Selesai pemakaman, orang-orang mulai beranjak pergi. Hanya tersisa beberapa orang di sana. Jojo, Nadia, sahabat mereka, dan paman-bibi Nadia.
“Udah, Nad. Ikhlas.” Ucap Jojo rendah. Terdengar begitu tulus dan juga ada kesedihan di suaranya.
“Aku nggak punya siapa-siapa lagi.”
“Kamu nggak boleh ngomong gitu. Kamu masih ada Bibi, Paman, saudara, sahabat kamu di sini. Jangan lupa, kamu juga sudah punya suami sekarang. Kamu seorang istri, Nak.” Ucap bibi Nadia dengan menahan tangis. “Jangan bersedih terlalu lama.
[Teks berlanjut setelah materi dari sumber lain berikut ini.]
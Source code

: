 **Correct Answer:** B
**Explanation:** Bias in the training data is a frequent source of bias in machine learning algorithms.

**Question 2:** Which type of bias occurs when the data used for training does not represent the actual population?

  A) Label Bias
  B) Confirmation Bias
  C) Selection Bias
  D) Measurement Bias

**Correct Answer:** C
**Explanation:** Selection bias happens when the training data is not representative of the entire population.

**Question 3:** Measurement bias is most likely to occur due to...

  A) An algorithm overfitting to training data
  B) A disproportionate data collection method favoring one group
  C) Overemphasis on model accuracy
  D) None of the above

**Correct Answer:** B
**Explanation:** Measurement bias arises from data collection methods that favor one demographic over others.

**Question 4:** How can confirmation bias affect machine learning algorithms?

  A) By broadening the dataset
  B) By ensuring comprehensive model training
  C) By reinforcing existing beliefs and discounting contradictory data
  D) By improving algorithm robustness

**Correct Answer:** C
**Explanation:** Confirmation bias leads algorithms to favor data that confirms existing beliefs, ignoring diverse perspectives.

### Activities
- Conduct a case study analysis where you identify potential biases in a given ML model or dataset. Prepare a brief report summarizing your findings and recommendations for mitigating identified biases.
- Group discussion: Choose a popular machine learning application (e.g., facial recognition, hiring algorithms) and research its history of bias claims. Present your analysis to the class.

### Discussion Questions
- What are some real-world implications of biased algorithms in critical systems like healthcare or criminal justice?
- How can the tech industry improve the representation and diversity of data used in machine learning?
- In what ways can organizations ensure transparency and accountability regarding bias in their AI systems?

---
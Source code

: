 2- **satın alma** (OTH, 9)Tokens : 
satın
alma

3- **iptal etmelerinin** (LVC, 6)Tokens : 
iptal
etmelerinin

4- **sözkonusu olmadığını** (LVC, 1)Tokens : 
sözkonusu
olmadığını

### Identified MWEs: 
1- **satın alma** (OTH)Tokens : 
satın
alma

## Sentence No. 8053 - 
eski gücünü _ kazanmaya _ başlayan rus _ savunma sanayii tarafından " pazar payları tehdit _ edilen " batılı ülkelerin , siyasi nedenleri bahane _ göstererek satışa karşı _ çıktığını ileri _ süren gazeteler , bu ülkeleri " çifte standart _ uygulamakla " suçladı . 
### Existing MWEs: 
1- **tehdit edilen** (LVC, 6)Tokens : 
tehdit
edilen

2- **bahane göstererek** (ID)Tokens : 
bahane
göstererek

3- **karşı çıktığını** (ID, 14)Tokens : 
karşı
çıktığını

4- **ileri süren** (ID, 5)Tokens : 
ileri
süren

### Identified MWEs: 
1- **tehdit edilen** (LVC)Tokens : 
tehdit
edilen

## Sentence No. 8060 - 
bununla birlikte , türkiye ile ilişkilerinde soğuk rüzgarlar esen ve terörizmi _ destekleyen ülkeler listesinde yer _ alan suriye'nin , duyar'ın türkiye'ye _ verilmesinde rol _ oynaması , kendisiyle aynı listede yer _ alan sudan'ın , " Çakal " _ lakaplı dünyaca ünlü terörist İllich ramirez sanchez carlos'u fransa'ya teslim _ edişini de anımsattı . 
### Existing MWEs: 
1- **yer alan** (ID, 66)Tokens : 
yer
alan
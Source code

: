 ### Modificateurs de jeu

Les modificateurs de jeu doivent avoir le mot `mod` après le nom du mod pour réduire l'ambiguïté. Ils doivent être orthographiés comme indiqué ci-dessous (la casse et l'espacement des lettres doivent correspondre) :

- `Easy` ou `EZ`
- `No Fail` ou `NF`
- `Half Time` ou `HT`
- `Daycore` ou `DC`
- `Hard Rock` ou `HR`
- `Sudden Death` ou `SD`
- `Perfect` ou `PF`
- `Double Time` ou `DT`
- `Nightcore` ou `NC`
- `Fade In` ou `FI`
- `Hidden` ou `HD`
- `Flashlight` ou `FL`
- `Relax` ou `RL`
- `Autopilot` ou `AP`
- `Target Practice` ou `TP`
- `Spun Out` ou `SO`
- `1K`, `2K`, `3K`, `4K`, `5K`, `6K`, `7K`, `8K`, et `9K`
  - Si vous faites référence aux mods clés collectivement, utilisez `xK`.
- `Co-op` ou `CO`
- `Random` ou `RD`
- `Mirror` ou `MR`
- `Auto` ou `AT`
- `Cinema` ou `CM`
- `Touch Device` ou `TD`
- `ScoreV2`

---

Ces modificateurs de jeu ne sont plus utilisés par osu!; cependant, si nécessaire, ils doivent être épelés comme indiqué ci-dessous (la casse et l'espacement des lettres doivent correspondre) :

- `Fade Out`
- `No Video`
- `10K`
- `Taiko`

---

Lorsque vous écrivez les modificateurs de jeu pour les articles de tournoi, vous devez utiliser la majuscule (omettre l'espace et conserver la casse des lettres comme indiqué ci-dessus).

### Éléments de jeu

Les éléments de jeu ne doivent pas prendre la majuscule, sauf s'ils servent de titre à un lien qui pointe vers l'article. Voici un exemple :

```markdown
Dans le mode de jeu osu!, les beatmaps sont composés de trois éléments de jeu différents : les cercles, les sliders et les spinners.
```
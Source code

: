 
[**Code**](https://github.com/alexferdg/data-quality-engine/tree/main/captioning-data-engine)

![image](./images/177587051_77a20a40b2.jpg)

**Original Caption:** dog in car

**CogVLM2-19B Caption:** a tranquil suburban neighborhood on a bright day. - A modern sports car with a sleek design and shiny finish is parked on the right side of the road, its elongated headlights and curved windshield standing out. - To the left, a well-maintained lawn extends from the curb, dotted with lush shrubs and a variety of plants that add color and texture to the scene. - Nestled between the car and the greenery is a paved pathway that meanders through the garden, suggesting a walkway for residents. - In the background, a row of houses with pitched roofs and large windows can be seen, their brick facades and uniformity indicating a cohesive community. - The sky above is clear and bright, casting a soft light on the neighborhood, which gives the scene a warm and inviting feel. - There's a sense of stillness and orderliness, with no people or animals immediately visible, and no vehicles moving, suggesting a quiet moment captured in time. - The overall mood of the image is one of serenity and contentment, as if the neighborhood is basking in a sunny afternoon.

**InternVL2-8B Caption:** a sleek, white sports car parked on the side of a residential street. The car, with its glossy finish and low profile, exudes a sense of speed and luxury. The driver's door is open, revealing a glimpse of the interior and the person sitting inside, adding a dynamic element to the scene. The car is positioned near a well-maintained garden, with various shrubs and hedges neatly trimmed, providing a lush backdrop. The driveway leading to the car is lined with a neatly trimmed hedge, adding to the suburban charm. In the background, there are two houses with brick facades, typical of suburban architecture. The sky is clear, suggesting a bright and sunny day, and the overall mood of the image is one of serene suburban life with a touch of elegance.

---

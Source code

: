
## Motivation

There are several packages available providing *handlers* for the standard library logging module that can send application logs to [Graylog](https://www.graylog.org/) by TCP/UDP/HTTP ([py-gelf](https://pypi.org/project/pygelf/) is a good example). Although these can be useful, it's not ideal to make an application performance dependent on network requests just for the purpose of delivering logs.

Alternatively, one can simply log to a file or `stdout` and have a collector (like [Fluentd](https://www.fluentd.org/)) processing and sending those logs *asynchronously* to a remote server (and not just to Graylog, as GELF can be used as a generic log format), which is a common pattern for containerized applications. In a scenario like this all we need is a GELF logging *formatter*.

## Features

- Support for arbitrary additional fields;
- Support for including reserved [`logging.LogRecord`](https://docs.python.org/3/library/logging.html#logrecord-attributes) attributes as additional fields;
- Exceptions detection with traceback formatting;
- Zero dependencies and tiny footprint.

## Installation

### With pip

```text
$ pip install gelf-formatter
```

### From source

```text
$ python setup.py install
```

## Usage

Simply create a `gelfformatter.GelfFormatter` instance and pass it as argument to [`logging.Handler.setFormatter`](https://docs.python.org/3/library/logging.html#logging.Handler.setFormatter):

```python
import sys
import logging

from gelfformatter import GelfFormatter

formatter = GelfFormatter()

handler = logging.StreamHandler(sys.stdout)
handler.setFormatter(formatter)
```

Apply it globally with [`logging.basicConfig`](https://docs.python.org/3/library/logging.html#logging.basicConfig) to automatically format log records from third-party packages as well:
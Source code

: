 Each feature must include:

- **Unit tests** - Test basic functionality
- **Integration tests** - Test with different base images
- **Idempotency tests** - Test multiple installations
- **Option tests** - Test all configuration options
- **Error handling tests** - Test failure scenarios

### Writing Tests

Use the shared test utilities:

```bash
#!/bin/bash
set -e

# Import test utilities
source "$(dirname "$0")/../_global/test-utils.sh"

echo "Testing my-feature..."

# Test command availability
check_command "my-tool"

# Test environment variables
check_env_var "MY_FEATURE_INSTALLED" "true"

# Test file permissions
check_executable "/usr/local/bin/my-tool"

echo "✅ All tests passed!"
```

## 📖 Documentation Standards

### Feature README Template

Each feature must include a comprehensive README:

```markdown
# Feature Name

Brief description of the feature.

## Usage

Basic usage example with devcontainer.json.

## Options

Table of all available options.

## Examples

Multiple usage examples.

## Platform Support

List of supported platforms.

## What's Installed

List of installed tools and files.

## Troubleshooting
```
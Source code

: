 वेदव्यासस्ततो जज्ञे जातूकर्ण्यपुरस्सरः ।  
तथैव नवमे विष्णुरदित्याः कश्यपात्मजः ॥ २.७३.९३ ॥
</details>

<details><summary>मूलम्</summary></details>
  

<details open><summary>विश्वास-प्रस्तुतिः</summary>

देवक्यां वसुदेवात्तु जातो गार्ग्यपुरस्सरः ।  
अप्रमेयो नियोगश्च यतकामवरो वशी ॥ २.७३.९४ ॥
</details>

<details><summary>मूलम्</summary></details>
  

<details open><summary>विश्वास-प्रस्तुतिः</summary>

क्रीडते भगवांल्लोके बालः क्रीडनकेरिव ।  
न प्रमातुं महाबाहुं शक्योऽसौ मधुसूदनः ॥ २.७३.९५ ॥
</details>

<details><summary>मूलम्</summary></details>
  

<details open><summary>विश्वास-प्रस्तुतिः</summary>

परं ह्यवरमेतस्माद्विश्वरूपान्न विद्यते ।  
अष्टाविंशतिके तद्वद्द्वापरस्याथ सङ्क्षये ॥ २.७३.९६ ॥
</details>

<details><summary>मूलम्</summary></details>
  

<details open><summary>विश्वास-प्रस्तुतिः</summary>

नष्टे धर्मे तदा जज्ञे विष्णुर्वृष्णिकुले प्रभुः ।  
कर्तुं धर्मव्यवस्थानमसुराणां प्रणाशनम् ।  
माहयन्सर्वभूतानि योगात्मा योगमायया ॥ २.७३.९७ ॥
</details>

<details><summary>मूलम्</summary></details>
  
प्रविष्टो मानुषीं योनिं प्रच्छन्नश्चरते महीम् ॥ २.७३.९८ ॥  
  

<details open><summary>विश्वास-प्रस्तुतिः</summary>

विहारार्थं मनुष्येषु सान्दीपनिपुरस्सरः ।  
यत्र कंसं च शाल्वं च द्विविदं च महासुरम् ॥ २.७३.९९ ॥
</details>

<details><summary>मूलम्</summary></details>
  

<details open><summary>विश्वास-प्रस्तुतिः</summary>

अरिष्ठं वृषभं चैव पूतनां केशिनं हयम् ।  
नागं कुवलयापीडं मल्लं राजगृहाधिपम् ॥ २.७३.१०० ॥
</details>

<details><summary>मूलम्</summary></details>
Kasihan suami kamu.”
“Nak Jojo, setelah kakak saya meninggal dan sebelum Nadia menikah sama kamu, Nadia adalah tanggung jawab saya. Tapi sekarang, tanggung jawab saya selesai.
Saya serahkan tanggung jawab atas Nadia sepenuhnya sama kamu. Saya percaya sama kamu sama seperti almarhum kakak saya mempercayai kamu.” Ucap paman Nadia dengan tatapan yang begitu dalam kepada Jojo.
“In Syaa Allah. Saya akan menjaga Nadia dengan baik. Doakan saya agar saya bisa menjadi imam yang baik untuk Nadia.” Ucap Jojo dengan manatap dan raut wajah yang begitu serius.
Sahabat-sahabatnya pun ikut terharu menyaksikan kisah keluarga ini. Tak ada Jojo humoris yang bisa mereka lihat saat ini.